Simone Piccardi piccardi@truelite.it schrieb am 05.11.2020 um 16:17 in
Nachricht 5a6d778a-b75b-3027-3a88-f5507c83977b@truelite.it:
Il 03/11/20 22:49, Quanah Gibson‑Mount ha scritto:
The problem manifests itself without periodicity and looking on the number of connection before it we could not see any usage peak. We tried to strace slapd threads during the problem, and they seem blocked on a mutex waiting for the one running at 100% (in a single CPU, user time). I'm attaching a top results during one of these events.
If you can attach to the process while this is occurring, I'd suggest obtaining a full GDB backtrace to see what the different slapd threads are doing at that time. Also, what mutex specifically is slapd waiting
on?
I executed gstack on the slapd pid during one of such events saving the output, they are attached, but the running slapd is stripped so they are quite obscure (at least for me).
I think even when stripped, you could "re-attach" the symbols (given that you saved them before stripping). For some dirstributions, such symbol (debug) packages are available for install.

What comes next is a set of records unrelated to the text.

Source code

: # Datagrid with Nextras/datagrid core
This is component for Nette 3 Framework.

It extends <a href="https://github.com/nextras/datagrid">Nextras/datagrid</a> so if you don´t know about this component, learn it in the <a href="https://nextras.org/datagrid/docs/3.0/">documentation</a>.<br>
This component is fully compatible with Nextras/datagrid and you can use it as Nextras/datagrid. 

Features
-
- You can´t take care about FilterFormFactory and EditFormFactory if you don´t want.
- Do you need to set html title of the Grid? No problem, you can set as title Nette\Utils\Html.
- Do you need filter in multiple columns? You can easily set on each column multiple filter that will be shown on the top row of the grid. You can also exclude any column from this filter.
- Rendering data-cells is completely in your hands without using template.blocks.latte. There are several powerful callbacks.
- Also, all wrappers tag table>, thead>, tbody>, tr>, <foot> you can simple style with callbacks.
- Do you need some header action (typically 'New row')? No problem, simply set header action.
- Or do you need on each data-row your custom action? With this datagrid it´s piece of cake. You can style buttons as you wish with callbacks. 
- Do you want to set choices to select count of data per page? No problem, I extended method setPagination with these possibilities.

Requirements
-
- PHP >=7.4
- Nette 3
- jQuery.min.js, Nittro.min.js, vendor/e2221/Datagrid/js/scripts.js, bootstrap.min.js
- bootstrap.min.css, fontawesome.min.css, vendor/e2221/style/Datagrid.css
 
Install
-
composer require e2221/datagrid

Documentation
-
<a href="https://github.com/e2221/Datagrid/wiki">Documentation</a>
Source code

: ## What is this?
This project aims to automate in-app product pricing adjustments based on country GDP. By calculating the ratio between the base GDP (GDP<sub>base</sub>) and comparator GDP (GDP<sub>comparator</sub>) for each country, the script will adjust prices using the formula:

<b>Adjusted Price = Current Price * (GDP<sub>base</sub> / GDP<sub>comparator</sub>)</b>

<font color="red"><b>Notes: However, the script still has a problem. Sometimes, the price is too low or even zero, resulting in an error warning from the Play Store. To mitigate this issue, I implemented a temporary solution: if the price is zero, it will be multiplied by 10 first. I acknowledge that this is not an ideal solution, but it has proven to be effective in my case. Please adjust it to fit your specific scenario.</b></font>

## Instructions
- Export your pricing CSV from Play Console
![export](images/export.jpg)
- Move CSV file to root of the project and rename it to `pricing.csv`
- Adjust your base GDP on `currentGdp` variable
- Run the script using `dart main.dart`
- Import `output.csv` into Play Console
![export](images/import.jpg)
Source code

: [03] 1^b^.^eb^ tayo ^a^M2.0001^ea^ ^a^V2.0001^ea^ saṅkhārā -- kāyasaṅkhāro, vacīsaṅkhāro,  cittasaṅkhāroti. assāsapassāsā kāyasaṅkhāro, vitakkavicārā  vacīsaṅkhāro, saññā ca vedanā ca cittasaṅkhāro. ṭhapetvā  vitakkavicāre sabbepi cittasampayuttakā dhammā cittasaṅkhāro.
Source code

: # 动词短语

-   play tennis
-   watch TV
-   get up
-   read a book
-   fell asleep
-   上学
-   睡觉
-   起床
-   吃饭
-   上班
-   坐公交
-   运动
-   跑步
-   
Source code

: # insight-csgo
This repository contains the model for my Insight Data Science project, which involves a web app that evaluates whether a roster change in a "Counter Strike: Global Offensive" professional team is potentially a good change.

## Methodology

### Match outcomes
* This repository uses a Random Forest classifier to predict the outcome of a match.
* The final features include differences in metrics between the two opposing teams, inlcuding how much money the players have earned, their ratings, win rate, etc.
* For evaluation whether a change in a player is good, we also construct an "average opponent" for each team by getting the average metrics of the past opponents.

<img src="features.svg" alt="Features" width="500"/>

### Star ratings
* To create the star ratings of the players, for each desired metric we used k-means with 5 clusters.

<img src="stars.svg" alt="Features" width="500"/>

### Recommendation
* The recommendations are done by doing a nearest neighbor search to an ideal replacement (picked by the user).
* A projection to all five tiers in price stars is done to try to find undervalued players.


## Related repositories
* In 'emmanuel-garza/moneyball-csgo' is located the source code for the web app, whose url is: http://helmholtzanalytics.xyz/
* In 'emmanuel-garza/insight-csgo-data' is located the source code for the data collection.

I don't know for your package source, however.
We are trying to put in a non stripped version (compiled with CFLAGS='‑g" and ‑‑enable‑debug=yes) in use for a test, but that's a production machine, and it will take a while.
What I should do to find which one the mutex is? in the straces they are identified just by a number.
So a first question is: there is any other configuration parameter about indexing that I can try?
If you really believe that this is indexing related, you should be able to tell this from the slapd logs at "stats" logging, where you would see a specific search taking a significant amount of time. However that generally does not lead to a system that's paused as searches shouldn't trigger a mutex issue like what you're describing.
No, it is not that I believe that, as I said it was just a guess about something that could need full CPU for tens of seconds blocking all other operations. But from what you are saying the guess is probably plain wrong.
Is this on RHEL7 or later? If you have both "stats" and "sync" logging enabled (the recommended setting for replicating nodes), what does the slapd log show is happening at this time?
The server is running an updated version of Amazon Linux (Amazon Linux AMI 2018.03).
We enabled stats and sync to logs, and I'm attaching a redacted excerpt of them around the incident time, when I also took the gstack.txt (done at 00:39:04) and gstack2.txt (done at 00:39:20) backtraces. But during that time there is no data.
Simone